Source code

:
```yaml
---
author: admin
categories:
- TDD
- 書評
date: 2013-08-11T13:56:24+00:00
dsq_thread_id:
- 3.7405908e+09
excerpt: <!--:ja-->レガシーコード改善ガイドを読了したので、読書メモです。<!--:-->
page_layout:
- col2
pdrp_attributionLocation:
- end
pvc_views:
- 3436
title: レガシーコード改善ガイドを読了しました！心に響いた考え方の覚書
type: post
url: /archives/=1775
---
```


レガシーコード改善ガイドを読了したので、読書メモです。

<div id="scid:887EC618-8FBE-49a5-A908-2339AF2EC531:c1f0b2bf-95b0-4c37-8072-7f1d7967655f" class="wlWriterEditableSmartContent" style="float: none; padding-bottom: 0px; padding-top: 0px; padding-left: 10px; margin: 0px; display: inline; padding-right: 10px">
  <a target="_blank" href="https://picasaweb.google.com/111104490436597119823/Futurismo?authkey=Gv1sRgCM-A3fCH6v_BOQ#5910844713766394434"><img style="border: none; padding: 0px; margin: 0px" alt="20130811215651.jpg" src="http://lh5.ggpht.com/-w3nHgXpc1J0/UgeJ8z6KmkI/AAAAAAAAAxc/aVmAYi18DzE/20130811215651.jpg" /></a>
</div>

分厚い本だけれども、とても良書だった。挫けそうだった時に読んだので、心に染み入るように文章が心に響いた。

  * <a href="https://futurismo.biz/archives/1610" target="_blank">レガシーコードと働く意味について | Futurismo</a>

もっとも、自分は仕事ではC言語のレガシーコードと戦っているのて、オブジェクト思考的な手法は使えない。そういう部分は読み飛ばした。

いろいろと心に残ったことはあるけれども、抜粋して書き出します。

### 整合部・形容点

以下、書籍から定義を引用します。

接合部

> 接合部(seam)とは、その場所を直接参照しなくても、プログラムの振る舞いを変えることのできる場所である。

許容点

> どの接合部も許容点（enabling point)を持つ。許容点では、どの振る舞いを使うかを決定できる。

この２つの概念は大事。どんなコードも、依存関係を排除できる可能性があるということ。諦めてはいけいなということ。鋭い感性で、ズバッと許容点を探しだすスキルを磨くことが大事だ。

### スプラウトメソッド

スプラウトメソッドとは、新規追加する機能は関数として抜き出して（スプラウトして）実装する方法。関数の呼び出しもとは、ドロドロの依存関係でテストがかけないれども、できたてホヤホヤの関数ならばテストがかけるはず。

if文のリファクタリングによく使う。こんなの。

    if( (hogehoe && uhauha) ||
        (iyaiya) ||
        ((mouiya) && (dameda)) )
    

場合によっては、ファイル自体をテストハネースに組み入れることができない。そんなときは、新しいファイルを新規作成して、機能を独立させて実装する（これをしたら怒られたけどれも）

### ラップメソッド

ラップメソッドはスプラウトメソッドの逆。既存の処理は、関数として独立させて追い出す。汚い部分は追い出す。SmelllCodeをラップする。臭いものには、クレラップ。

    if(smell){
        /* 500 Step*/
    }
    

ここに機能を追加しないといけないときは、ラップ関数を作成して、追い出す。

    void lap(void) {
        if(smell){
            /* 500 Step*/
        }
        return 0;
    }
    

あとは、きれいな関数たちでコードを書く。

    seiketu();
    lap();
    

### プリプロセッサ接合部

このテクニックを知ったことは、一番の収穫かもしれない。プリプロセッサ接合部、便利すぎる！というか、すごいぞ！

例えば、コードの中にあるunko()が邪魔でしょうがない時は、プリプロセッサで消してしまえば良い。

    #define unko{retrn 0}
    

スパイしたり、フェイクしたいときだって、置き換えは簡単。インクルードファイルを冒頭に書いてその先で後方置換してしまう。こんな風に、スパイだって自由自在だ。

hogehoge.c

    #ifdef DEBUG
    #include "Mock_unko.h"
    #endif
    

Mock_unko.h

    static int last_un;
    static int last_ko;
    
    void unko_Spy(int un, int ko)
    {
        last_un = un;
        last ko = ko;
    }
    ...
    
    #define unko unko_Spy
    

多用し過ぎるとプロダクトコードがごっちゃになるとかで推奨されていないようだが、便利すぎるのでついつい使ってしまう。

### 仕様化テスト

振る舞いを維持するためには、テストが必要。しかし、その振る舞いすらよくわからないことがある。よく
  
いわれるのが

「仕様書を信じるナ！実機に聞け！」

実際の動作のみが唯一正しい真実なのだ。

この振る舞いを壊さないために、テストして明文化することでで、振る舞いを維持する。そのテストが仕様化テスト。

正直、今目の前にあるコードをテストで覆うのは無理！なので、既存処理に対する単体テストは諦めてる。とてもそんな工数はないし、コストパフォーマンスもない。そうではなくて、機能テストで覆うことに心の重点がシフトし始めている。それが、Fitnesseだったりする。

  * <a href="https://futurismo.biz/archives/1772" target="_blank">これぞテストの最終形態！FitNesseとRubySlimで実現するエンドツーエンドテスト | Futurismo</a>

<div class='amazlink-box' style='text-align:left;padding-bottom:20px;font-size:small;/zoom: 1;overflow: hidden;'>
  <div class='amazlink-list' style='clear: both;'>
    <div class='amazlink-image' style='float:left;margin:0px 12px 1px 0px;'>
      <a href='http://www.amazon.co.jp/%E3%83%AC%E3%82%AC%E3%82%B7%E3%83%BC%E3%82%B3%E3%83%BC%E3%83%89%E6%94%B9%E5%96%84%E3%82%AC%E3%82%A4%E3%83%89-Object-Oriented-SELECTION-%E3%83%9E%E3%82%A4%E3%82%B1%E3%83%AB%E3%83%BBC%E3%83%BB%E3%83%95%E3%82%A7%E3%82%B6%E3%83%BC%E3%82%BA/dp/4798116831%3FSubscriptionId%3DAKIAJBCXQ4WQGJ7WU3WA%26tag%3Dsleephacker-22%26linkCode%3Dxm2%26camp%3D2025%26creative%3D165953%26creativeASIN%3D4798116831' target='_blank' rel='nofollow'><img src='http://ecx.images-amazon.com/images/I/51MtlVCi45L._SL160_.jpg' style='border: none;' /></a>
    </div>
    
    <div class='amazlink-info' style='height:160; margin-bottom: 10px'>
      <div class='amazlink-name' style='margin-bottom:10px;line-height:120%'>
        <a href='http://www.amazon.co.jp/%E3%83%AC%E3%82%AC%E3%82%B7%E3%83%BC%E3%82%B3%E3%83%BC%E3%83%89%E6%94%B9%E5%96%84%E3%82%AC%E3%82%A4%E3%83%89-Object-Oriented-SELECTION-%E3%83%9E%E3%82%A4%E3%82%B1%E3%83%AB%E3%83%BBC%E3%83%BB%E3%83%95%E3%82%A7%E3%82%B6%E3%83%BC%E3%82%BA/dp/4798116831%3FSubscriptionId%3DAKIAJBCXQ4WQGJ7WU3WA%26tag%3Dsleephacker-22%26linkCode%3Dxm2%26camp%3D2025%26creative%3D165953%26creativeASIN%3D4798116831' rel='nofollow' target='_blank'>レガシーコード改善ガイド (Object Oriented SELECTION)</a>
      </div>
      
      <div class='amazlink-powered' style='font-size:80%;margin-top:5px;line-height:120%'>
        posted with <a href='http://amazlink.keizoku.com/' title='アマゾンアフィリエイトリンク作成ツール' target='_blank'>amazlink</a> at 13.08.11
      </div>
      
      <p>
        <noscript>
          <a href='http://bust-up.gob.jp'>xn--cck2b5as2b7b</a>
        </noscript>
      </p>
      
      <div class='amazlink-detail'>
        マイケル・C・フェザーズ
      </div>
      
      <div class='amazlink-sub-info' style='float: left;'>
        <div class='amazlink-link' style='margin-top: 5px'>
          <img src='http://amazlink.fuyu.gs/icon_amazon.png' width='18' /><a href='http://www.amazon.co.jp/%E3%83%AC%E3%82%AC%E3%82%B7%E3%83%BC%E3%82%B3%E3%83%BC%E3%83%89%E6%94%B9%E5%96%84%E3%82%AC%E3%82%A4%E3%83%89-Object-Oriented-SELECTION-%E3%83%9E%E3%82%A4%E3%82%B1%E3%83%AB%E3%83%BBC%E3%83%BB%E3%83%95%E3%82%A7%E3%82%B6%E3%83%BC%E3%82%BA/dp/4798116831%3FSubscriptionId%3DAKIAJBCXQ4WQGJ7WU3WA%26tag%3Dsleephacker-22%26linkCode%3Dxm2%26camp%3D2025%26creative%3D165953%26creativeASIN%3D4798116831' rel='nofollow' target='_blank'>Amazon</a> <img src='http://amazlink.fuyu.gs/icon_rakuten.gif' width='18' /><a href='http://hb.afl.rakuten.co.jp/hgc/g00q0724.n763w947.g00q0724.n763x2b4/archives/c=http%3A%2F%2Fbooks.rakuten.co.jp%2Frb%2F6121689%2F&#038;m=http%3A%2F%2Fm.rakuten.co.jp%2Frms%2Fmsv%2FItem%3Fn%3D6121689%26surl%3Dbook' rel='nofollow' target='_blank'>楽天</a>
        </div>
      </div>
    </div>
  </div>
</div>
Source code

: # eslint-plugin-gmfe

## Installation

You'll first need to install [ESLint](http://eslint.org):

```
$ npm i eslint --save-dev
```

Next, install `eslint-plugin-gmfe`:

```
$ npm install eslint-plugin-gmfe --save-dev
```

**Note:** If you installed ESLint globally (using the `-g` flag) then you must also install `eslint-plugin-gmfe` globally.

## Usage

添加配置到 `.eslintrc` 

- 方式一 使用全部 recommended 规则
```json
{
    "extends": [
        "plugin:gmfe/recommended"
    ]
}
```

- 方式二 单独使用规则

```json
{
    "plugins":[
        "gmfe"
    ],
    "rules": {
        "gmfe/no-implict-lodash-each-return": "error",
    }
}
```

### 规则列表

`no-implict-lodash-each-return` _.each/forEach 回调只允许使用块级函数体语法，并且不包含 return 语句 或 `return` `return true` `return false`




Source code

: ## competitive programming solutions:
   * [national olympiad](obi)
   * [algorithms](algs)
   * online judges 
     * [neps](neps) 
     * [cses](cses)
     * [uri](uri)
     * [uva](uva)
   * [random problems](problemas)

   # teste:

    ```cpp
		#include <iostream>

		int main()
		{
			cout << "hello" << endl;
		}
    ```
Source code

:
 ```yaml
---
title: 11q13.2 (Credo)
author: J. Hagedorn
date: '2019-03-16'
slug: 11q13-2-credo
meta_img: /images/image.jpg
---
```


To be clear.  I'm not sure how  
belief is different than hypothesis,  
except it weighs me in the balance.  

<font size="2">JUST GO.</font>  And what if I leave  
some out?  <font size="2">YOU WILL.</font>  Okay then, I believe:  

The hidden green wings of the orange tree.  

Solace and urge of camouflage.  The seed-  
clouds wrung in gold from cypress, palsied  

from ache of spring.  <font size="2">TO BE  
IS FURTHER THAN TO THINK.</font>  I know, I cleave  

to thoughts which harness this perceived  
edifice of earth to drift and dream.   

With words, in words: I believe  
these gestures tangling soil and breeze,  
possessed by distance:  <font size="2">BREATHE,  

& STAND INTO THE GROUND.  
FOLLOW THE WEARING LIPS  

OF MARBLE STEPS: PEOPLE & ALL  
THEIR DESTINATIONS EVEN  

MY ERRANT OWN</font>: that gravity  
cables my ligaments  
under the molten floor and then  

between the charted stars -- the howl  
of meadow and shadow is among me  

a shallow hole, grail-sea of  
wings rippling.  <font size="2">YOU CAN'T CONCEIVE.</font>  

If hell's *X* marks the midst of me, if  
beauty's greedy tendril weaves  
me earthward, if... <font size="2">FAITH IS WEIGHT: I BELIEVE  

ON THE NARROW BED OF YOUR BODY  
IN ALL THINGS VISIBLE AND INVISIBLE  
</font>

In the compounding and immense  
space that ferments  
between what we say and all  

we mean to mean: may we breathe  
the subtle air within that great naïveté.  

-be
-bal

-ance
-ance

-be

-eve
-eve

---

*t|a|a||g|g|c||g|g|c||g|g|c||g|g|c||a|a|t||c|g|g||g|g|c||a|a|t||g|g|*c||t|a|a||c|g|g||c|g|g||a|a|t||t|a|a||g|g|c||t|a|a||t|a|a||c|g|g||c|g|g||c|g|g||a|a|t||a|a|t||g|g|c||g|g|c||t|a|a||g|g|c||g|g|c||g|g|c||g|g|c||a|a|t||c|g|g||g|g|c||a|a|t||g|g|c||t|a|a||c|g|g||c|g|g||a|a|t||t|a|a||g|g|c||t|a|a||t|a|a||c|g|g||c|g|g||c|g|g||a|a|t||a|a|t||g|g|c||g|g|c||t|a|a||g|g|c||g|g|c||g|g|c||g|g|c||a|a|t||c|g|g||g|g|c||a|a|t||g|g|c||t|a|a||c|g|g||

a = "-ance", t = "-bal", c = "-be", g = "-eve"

▸ YOUR ASSIGNMENT: Everything from the first line of the listing above through the line holding "### スプラウトメソッド" must be retyped exactly; nothing else belongs in the reply.

▸ SOLUTION TO THE EXERCISE:
Source code

:
```yaml
---
author: admin
categories:
- TDD
- 書評
date: 2013-08-11T13:56:24+00:00
dsq_thread_id:
- 3.7405908e+09
excerpt: <!--:ja-->レガシーコード改善ガイドを読了したので、読書メモです。<!--:-->
page_layout:
- col2
pdrp_attributionLocation:
- end
pvc_views:
- 3436
title: レガシーコード改善ガイドを読了しました！心に響いた考え方の覚書
type: post
url: /archives/=1775
---
```


レガシーコード改善ガイドを読了したので、読書メモです。

<div id="scid:887EC618-8FBE-49a5-A908-2339AF2EC531:c1f0b2bf-95b0-4c37-8072-7f1d7967655f" class="wlWriterEditableSmartContent" style="float: none; padding-bottom: 0px; padding-top: 0px; padding-left: 10px; margin: 0px; display: inline; padding-right: 10px">
  <a target="_blank" href="https://picasaweb.google.com/111104490436597119823/Futurismo?authkey=Gv1sRgCM-A3fCH6v_BOQ#5910844713766394434"><img style="border: none; padding: 0px; margin: 0px" alt="20130811215651.jpg" src="http://lh5.ggpht.com/-w3nHgXpc1J0/UgeJ8z6KmkI/AAAAAAAAAxc/aVmAYi18DzE/20130811215651.jpg" /></a>
</div>

分厚い本だけれども、とても良書だった。挫けそうだった時に読んだので、心に染み入るように文章が心に響いた。

  * <a href="https://futurismo.biz/archives/1610" target="_blank">レガシーコードと働く意味について | Futurismo</a>

もっとも、自分は仕事ではC言語のレガシーコードと戦っているのて、オブジェクト思考的な手法は使えない。そういう部分は読み飛ばした。

いろいろと心に残ったことはあるけれども、抜粋して書き出します。

### 整合部・形容点

以下、書籍から定義を引用します。

接合部

> 接合部(seam)とは、その場所を直接参照しなくても、プログラムの振る舞いを変えることのできる場所である。

許容点

> どの接合部も許容点（enabling point)を持つ。許容点では、どの振る舞いを使うかを決定できる。

この２つの概念は大事。どんなコードも、依存関係を排除できる可能性があるということ。諦めてはいけいなということ。鋭い感性で、ズバッと許容点を探しだすスキルを磨くことが大事だ。

### スプラウトメソッド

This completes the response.